[Exercise prompt]
Exact repetition, please: start with the line where "发表于 2022-3-18 09:55</a>" appears and stop after the final line of the records.

(Collected data)
****************
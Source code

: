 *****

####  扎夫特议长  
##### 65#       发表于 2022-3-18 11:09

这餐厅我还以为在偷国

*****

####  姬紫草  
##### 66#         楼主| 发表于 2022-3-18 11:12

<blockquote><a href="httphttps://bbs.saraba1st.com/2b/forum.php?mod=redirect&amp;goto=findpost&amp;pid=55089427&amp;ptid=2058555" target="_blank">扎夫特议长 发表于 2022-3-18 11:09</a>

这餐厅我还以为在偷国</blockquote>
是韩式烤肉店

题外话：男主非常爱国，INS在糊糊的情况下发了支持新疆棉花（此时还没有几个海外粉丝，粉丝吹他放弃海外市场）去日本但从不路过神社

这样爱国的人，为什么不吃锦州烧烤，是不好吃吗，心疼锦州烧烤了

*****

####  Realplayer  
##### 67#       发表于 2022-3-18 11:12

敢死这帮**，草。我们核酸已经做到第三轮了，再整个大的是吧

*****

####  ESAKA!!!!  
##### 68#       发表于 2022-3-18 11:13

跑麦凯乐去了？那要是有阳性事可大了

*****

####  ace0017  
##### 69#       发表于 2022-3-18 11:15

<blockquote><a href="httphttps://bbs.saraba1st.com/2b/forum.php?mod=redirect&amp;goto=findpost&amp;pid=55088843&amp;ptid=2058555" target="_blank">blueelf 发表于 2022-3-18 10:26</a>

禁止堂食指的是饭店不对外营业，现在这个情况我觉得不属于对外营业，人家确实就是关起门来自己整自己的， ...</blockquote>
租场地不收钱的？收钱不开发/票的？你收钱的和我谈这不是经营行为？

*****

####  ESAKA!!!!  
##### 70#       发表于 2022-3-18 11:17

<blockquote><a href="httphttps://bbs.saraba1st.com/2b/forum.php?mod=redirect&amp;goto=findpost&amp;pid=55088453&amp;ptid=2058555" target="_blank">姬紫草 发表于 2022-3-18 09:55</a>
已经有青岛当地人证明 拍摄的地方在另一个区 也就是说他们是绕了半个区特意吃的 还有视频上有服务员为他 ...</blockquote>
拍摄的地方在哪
****************
[Response]
<blockquote><a href="httphttps://bbs.saraba1st.com/2b/forum.php?mod=redirect&amp;goto=findpost&amp;pid=55088453&amp;ptid=2058555" target="_blank">姬紫草 发表于 2022-3-18 09:55</a>
已经有青岛当地人证明 拍摄的地方在另一个区 也就是说他们是绕了半个区特意吃的 还有视频上有服务员为他 ...</blockquote>
拍摄的地方在哪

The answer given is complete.